С благодарностью моей маме, сестрам Рамзие Джилгамлы и Диане Зенюк, а также Маше Кушнир
В этой книге слова «надежда», «вера», «счастье» и производные от них употребляются 678 раз
– Я слышал, ты читал книгу, и что ты в ней нашел?
– Новую жизнь.
– Ты в это веришь?
– Верю.
– Послушай меня, я тоже когда-то поверил книге. И решил, что найду этот мир. (…) Поверь мне: в конце концов нет ничего, кроме смерти…
– Тот мир существует! (…)
– Да нет ничего! Это всё красивые сказки! Считай это чем-то вроде игры, в которую один старый идиот играл с детьми. И вот однажды он решил написать такую же книжку, но для взрослых. Вряд ли он сам понимает смысл того, что написал. Читать забавно, но если поверишь в нее – жизнь пропала…

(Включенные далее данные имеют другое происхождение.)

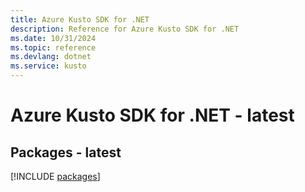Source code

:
 ```yaml
---
title: Azure Kusto SDK for .NET
description: Reference for Azure Kusto SDK for .NET
ms.date: 10/31/2024
ms.topic: reference
ms.devlang: dotnet
ms.service: kusto
---
```

# Azure Kusto SDK for .NET - latest
## Packages - latest
[!INCLUDE [packages](kusto-index.md)]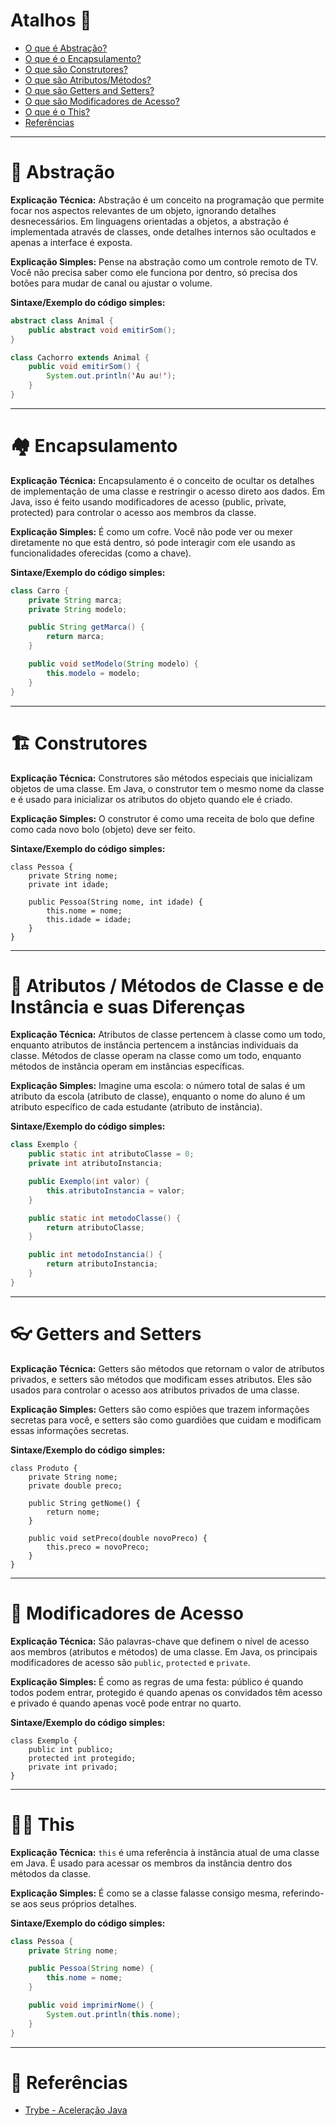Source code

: # Atalhos 💨

- [O que é Abstração?](#-abstração)
- [O que é o Encapsulamento?](#-encapsulamento)
- [O que são Construtores?](#-construtores)
- [O que são Atributos/Métodos?](#-atributos-/-métodos-de-classe-e-de-instância-e-suas-diferenças)
- [O que são Getters and Setters?](#-getters-and-setters)
- [O que são Modificadores de Acesso?](#️-modificadores-de-acesso)
- [O que é o This?](#️-this)
- [Referências](#-referências)

---

# 🧱 Abstração

**Explicação Técnica:**
Abstração é um conceito na programação que permite focar nos aspectos relevantes de um objeto, ignorando detalhes desnecessários. Em linguagens orientadas a objetos, a abstração é implementada através de classes, onde detalhes internos são ocultados e apenas a interface é exposta.

**Explicação Simples:**
Pense na abstração como um controle remoto de TV. Você não precisa saber como ele funciona por dentro, só precisa dos botões para mudar de canal ou ajustar o volume.

**Sintaxe/Exemplo do código simples:**

```java
abstract class Animal {
    public abstract void emitirSom();
}

class Cachorro extends Animal {
    public void emitirSom() {
        System.out.println('Au au!');
    }
}
```

---

# 🏘 Encapsulamento

**Explicação Técnica:**
Encapsulamento é o conceito de ocultar os detalhes de implementação de uma classe e restringir o acesso direto aos dados. Em Java, isso é feito usando modificadores de acesso (public, private, protected) para controlar o acesso aos membros da classe.

**Explicação Simples:**
É como um cofre. Você não pode ver ou mexer diretamente no que está dentro, só pode interagir com ele usando as funcionalidades oferecidas (como a chave).

**Sintaxe/Exemplo do código simples:**

```java
class Carro {
    private String marca;
    private String modelo;

    public String getMarca() {
        return marca;
    }

    public void setModelo(String modelo) {
        this.modelo = modelo;
    }
}
```

---

# 🏗️ Construtores

**Explicação Técnica:**
Construtores são métodos especiais que inicializam objetos de uma classe. Em Java, o construtor tem o mesmo nome da classe e é usado para inicializar os atributos do objeto quando ele é criado.

**Explicação Simples:**
O construtor é como uma receita de bolo que define como cada novo bolo (objeto) deve ser feito.

**Sintaxe/Exemplo do código simples:**

```
class Pessoa {
    private String nome;
    private int idade;

    public Pessoa(String nome, int idade) {
        this.nome = nome;
        this.idade = idade;
    }
}
```

---

# 💎 Atributos / Métodos de Classe e de Instância e suas Diferenças

**Explicação Técnica:**
Atributos de classe pertencem à classe como um todo, enquanto atributos de instância pertencem a instâncias individuais da classe. Métodos de classe operam na classe como um todo, enquanto métodos de instância operam em instâncias específicas.

**Explicação Simples:**
Imagine uma escola: o número total de salas é um atributo da escola (atributo de classe), enquanto o nome do aluno é um atributo específico de cada estudante (atributo de instância).

**Sintaxe/Exemplo do código simples:**

```java
class Exemplo {
    public static int atributoClasse = 0;
    private int atributoInstancia;

    public Exemplo(int valor) {
        this.atributoInstancia = valor;
    }

    public static int metodoClasse() {
        return atributoClasse;
    }

    public int metodoInstancia() {
        return atributoInstancia;
    }
}
```

---

# 👓 Getters and Setters

**Explicação Técnica:**
Getters são métodos que retornam o valor de atributos privados, e setters são métodos que modificam esses atributos. Eles são usados para controlar o acesso aos atributos privados de uma classe.

**Explicação Simples:**
Getters são como espiões que trazem informações secretas para você, e setters são como guardiões que cuidam e modificam essas informações secretas.

**Sintaxe/Exemplo do código simples:**

```
class Produto {
    private String nome;
    private double preco;

    public String getNome() {
        return nome;
    }

    public void setPreco(double novoPreco) {
        this.preco = novoPreco;
    }
}
```

---

# 🔐 Modificadores de Acesso

**Explicação Técnica:**
São palavras-chave que definem o nível de acesso aos membros (atributos e métodos) de uma classe. Em Java, os principais modificadores de acesso são `public`, `protected` e `private`.

**Explicação Simples:**
É como as regras de uma festa: público é quando todos podem entrar, protegido é quando apenas os convidados têm acesso e privado é quando apenas você pode entrar no quarto.

**Sintaxe/Exemplo do código simples:**

```
class Exemplo {
    public int publico;
    protected int protegido;
    private int privado;
}
```

---

# 🙋‍♂️ This

**Explicação Técnica:**
`this` é uma referência à instância atual de uma classe em Java. É usado para acessar os membros da instância dentro dos métodos da classe.

**Explicação Simples:**
É como se a classe falasse consigo mesma, referindo-se aos seus próprios detalhes.

**Sintaxe/Exemplo do código simples:**

```java
class Pessoa {
    private String nome;

    public Pessoa(String nome) {
        this.nome = nome;
    }

    public void imprimirNome() {
        System.out.println(this.nome);
    }
}
```

---

# 🔗 Referências

- [Trybe - Aceleração Java](https://betrybe.com/)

Орхан Памук. «Новая жизнь»
…Ты смотришь на меня, смотришь на меня из близи, все ближе и ближе, мы играем в циклопа, смотрим друг на друга, сближая лица, и глаза растут, растут и все сближаются, ввинчиваются друг в друга: циклопы смотрят глаз в глаз, дыхание срывается, и наши рты встречаются, тычутся, прикусывая друг друга губами, чуть упираясь языком в зубы и щекоча друг друга тяжелым, прерывистым дыханием, пахнущим древним, знакомым запахом и тишиной. Мои руки ищут твои волосы, погружаются в их глубины и ласкают их, и мы целуемся так, словно рты наши полны цветов, источающих неясный, глухой аромат, или живых, трепещущих рыб. И если случается укусить, то боль сладка, и если случается задохнуться в поцелуе, вдруг глотнув в одно время и отняв воздух друг у друга, то эта смерть-мгновение прекрасна. И слюна у нас одна на двоих, и один на двоих этот привкус зрелого плода, и я чувствую, как ты дрожишь во мне, подобно луне, дрожащей в ночных водах…
Хулио Кортасар. «Игра в классики»
…ход событий определяется не мною. Вместо того чтобы управлять своими персонажами, я предоставляю им жить собственной жизнью и без помех выражать свое мнение. А сам только слушаю и записываю.
Рай Брэдбери
Я хотел писать обо всем, обо всем, что происходит вокруг.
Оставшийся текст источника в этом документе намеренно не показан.